*Problem*
When you copy the entries, omit the images and keep every word as it is.

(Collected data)

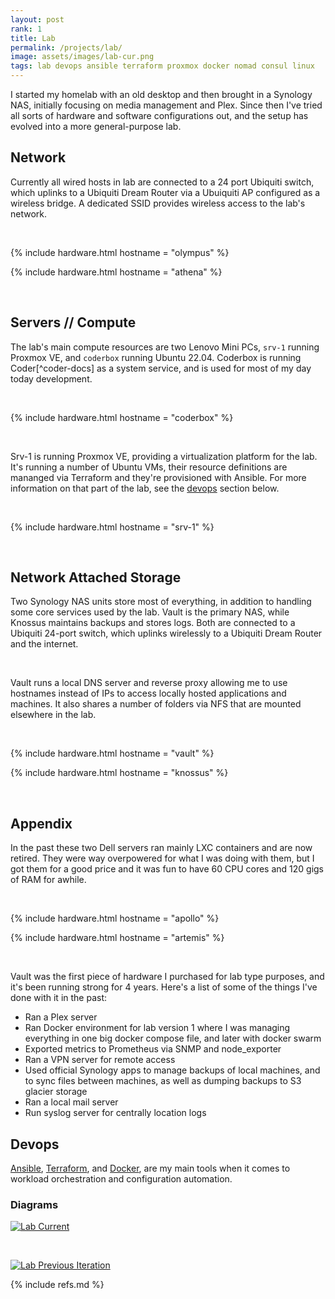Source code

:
 ```yaml
---
layout: post
rank: 1
title: Lab
permalink: /projects/lab/
image: assets/images/lab-cur.png
tags: lab devops ansible terraform proxmox docker nomad consul linux
---
```


I started my homelab with an old desktop and then brought in a Synology NAS, initially 
focusing on media management and Plex. Since then I've tried all sorts of hardware and
software configurations out, and the setup has evolved into a more general-purpose lab.

## Network

Currently all wired hosts in lab are connected to a 24 port Ubiquiti switch, which uplinks to a 
Ubiquiti Dream Router via a Ubuiquiti AP configured as a wireless bridge. A dedicated SSID provides
wireless access to the lab's network.

<br/>

{% include hardware.html hostname = "olympus" %}

{% include hardware.html hostname = "athena" %}

<br/>

## Servers // Compute

The lab's main compute resources are two Lenovo Mini PCs, `srv-1` running Proxmox VE, and
`coderbox` running Ubuntu 22.04. Coderbox is running Coder[^coder-docs] as a system service, 
and is used for most of my day today development. 

<br/>

{% include hardware.html hostname = "coderbox" %}

<br/>

Srv-1 is running Proxmox VE, providing a virtualization platform for the lab. It's
running a number of Ubuntu VMs, their resource definitions are mananged via Terraform
and they're provisioned with Ansible. For more information on that part of the lab,
see the [devops](#devops) section below.

<br/>

{% include hardware.html hostname = "srv-1" %}

<br/>

## Network Attached Storage

Two Synology NAS units store most of everything, in addition to handling some
core services used by the lab. Vault is the primary NAS, while Knossus maintains backups and stores logs. Both are connected to a Ubiquiti 24-port switch, which uplinks wirelessly to a Ubiquiti Dream Router and the internet.

<br/>

Vault runs a local DNS server and reverse proxy allowing me to use hostnames instead of IPs to access locally hosted applications and machines. It also shares a number of folders via NFS that are mounted elsewhere in the lab.

<br/>

{% include hardware.html hostname = "vault" %}

{% include hardware.html hostname = "knossus" %}

<br/>

## Appendix

In the past these two Dell servers ran mainly LXC containers and are now retired. They were
way overpowered for what I was doing with them, but I got them for a good price
and it was fun to have 60 CPU cores and 120 gigs of RAM for awhile.

<br/>

{% include hardware.html hostname = "apollo" %}

{% include hardware.html hostname = "artemis" %}

<br/>

Vault was the first piece of hardware I purchased for lab type purposes, and it's been
running strong for 4 years. Here's a list of some of the things I've done with it in the past:

- Ran a Plex server
- Ran Docker environment for lab version 1 where I was managing everything in one big docker compose file, and later with docker swarm
- Exported metrics to Prometheus via SNMP and node_exporter
- Ran a VPN server for remote access
- Used official Synology apps to manage backups of local machines, and to sync files between machines, as well as dumping backups to S3 glacier storage
- Ran a local mail server
- Run syslog server for centrally location logs

## Devops

[Ansible](/overview/ansible), [Terraform](/overview/terraform), and [Docker](/overview/docker), are my main tools when it comes to workload orchestration and configuration automation.

### Diagrams

[![Lab Current](/assets/images/projects/lab-cur.png)](/assets/images/projects/lab-cur.png)

<br/>

[![Lab Previous Iteration](/assets/images/projects/lab-old.png)](/assets/images/projects/lab-old.png)

{% include refs.md %}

*The answer*
Source code

:
 ```yaml
---
layout: post
rank: 1
title: Lab
permalink: /projects/lab/
image: assets/images/lab-cur.png
tags: lab devops ansible terraform proxmox docker nomad consul linux
---
```


I started my homelab with an old desktop and then brought in a Synology NAS, initially 
focusing on media management and Plex. Since then I've tried all sorts of hardware and
software configurations out, and the setup has evolved into a more general-purpose lab.

## Network

Currently all wired hosts in lab are connected to a 24 port Ubiquiti switch, which uplinks to a 
Ubiquiti Dream Router via a Ubuiquiti AP configured as a wireless bridge. A dedicated SSID provides
wireless access to the lab's network.

<br/>

{% include hardware.html hostname = "olympus" %}

{% include hardware.html hostname = "athena" %}

<br/>

## Servers // Compute

The lab's main compute resources are two Lenovo Mini PCs, `srv-1` running Proxmox VE, and
`coderbox` running Ubuntu 22.04. Coderbox is running Coder[^coder-docs] as a system service, 
and is used for most of my day today development. 

<br/>

{% include hardware.html hostname = "coderbox" %}

<br/>

Srv-1 is running Proxmox VE, providing a virtualization platform for the lab. It's
running a number of Ubuntu VMs, their resource definitions are mananged via Terraform
and they're provisioned with Ansible. For more information on that part of the lab,
see the [devops](#devops) section below.

<br/>

{% include hardware.html hostname = "srv-1" %}

<br/>

## Network Attached Storage

Two Synology NAS units store most of everything, in addition to handling some
core services used by the lab. Vault is the primary NAS, while Knossus maintains backups and stores logs. Both are connected to a Ubiquiti 24-port switch, which uplinks wirelessly to a Ubiquiti Dream Router and the internet.

<br/>

Vault runs a local DNS server and reverse proxy allowing me to use hostnames instead of IPs to access locally hosted applications and machines. It also shares a number of folders via NFS that are mounted elsewhere in the lab.

<br/>

{% include hardware.html hostname = "vault" %}

{% include hardware.html hostname = "knossus" %}

<br/>

## Appendix

In the past these two Dell servers ran mainly LXC containers and are now retired. They were
way overpowered for what I was doing with them, but I got them for a good price
and it was fun to have 60 CPU cores and 120 gigs of RAM for awhile.

<br/>

{% include hardware.html hostname = "apollo" %}

{% include hardware.html hostname = "artemis" %}

<br/>

Vault was the first piece of hardware I purchased for lab type purposes, and it's been
running strong for 4 years. Here's a list of some of the things I've done with it in the past:

- Ran a Plex server
- Ran Docker environment for lab version 1 where I was managing everything in one big docker compose file, and later with docker swarm
- Exported metrics to Prometheus via SNMP and node_exporter
- Ran a VPN server for remote access
- Used official Synology apps to manage backups of local machines, and to sync files between machines, as well as dumping backups to S3 glacier storage
- Ran a local mail server
- Run syslog server for centrally location logs

## Devops

[Ansible](/overview/ansible), [Terraform](/overview/terraform), and [Docker](/overview/docker), are my main tools when it comes to workload orchestration and configuration automation.

### Diagrams

[![Lab Current](/assets/images/projects/lab-cur.png)](/assets/images/projects/lab-cur.png)

<br/>

[![Lab Previous Iteration](/assets/images/projects/lab-old.png)](/assets/images/projects/lab-old.png)

{% include refs.md %}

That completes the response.